HELD THAT:- In the instant case, the Adjudicating Authority on 08.01.2021 in IA No.1079/2020 in CP (IB) No.184/HDB/7/2019 (filed by the 2nd Respondent/Resolution Professional) had granted another 60 days extension from 08.01.2021 expiring on 08.03.2021 and that the 330 days period was also to lapse on the same day - It transpires that the Resolution Professional had re-issued the Form G on 25.01.2021 because of the perceived increase in value of the Corporate Debtor as per Regulation 36-A read with Regulation 36(B)(7) of IBBI (Insolvency Resolution for Corporate Persons) Regulations 2016. The last date for submission of ‘Resolution Plan’ was on 24.02.2021 and further, that the said date was extended to 01.03.2021, till 06.03.2021 and then, finally till 08.03.2021.
This Tribunal is of the considered opinion that application filed by the Resolution Professional on 03.03.2021 (six days before the expiry of 330 days on 09.03.2021) ought to have been determined by the ‘Adjudicating Authority’, prior to the passing of the impugned order dated 24.06.2021 (uploaded on 09.07.2021), with a view not to give room for complications and to avoid wider ramifications and implications. Unfortunately, such a course was not resorted to, which in the considered opinion of this Tribunal is not a desirable/ palatable one.

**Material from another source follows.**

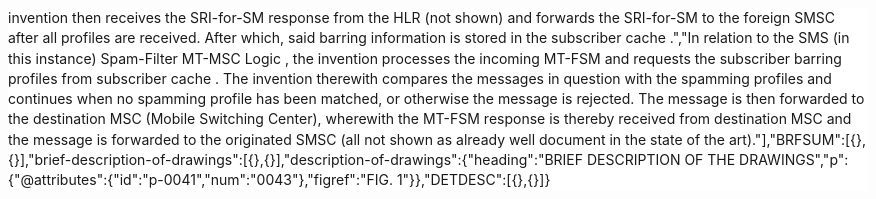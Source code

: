invention  then receives the SRI-for-SM response from the HLR (not shown) and forwards the SRI-for-SM to the foreign SMSC after all profiles are received. After which, said barring information is stored in the subscriber cache .","In relation to the SMS (in this instance) Spam-Filter MT-MSC Logic , the invention  processes the incoming MT-FSM and requests the subscriber barring profiles from subscriber cache . The invention  therewith compares the messages in question with the spamming profiles and continues when no spamming profile has been matched, or otherwise the message is rejected. The message is then forwarded to the destination MSC (Mobile Switching Center), wherewith the MT-FSM response is thereby received from destination MSC and the message is forwarded to the originated SMSC (all not shown as already well document in the state of the art)."],"BRFSUM":[{},{}],"brief-description-of-drawings":[{},{}],"description-of-drawings":{"heading":"BRIEF DESCRIPTION OF THE DRAWINGS","p":{"@attributes":{"id":"p-0041","num":"0043"},"figref":"FIG. 1"}},"DETDESC":[{},{}]}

Need of Speed - HELD THAT:- It cannot be gainsaid that ‘speed’ is the gist for an effective functioning of the ‘I&B’ Code. As per Section 12(2) of the Code, an application for an extension of ‘Insolvency Resolution Process’ must be made by Resolution Professional, if directed/ instructed in that regard, by means of a Resolution passed by the 75% ‘majority of the Creditors’. The timeline i.e. prescribed is for the reason that liquidation proceedings otherwise should not be for an interminable period, thereby jeopardizing the interest of all Stakeholders in the ‘Corporate Insolvency Resolution Process’.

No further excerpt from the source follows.